Hello,
running here OpenLDAP 2.4.42 on Ubuntu 16.04 with a hdb Database.
Some old admin have added 2 custom attributes to the standard nis.schema, years ago. For this OIDs from nis schema has been chosen (1.3.6.1.1.1.1.2.x).
I would like to fix that: Is it possible to move these custom Attributes to our custom Schema, while changing OIDs, also? Or do we have to clear the data DB, move the attrs and reimport a data backup?
Thanks in advance, Tobias
On 9/25/19 12:02 PM, Tobias Hachmer wrote:
running here OpenLDAP 2.4.42 on Ubuntu 16.04 with a hdb Database.

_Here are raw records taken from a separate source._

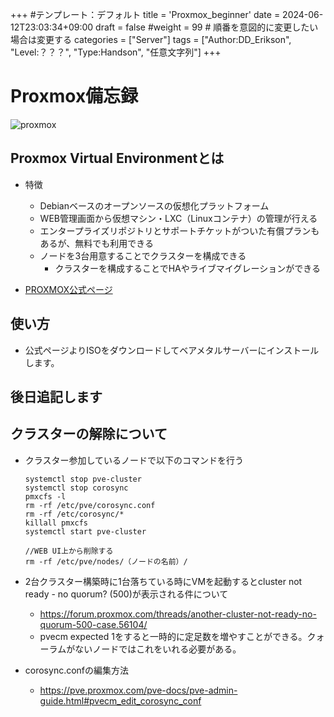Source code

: +++
#テンプレート：デフォルト
title = 'Proxmox_beginner'
date = 2024-06-12T23:03:34+09:00
draft = false
#weight = 99 # 順番を意図的に変更したい場合は変更する
categories = ["Server"]
tags = ["Author:DD_Erikson", "Level:？？？", "Type:Handson", "任意文字列"]
+++

# Proxmox備忘録

![proxmox](/img/proxmox_beginner/proxmox-full-lockup-inverted.png)

## Proxmox Virtual Environmentとは

* 特徴
  * Debianベースのオープンソースの仮想化プラットフォーム
  * WEB管理画面から仮想マシン・LXC（Linuxコンテナ）の管理が行える
  * エンタープライズリポジトリとサポートチケットがついた有償プランもあるが、無料でも利用できる
  * ノードを3台用意することでクラスターを構成できる
    * クラスターを構成することでHAやライブマイグレーションができる

* [PROXMOX公式ページ](https://www.proxmox.com/en/)

## 使い方

* 公式ページよりISOをダウンロードしてベアメタルサーバーにインストールします。

## 後日追記します


## クラスターの解除について

* クラスター参加しているノードで以下のコマンドを行う

  ```
  systemctl stop pve-cluster
  systemctl stop corosync
  pmxcfs -l
  rm -rf /etc/pve/corosync.conf
  rm -rf /etc/corosync/*
  killall pmxcfs
  systemctl start pve-cluster

  //WEB UI上から削除する
  rm -rf /etc/pve/nodes/（ノードの名前）/
  ```

* 2台クラスター構築時に1台落ちている時にVMを起動するとcluster not ready - no quorum? (500)が表示される件について
  * https://forum.proxmox.com/threads/another-cluster-not-ready-no-quorum-500-case.56104/
  * pvecm expected 1をすると一時的に定足数を増やすことができる。クォーラムがないノードではこれをいれる必要がある。
* corosync.confの編集方法
  * https://pve.proxmox.com/pve-docs/pve-admin-guide.html#pvecm_edit_corosync_conf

Some old admin have added 2 custom attributes to the standard nis.schema, years ago. For this OIDs from nis schema has been chosen (1.3.6.1.1.1.1.2.x).
I would like to fix that: Is it possible to move these custom Attributes to our custom Schema, while changing OIDs, also? Or do we have to clear the data DB, move the attrs and reimport a data backup?
It might work with back-hdb to change the OID.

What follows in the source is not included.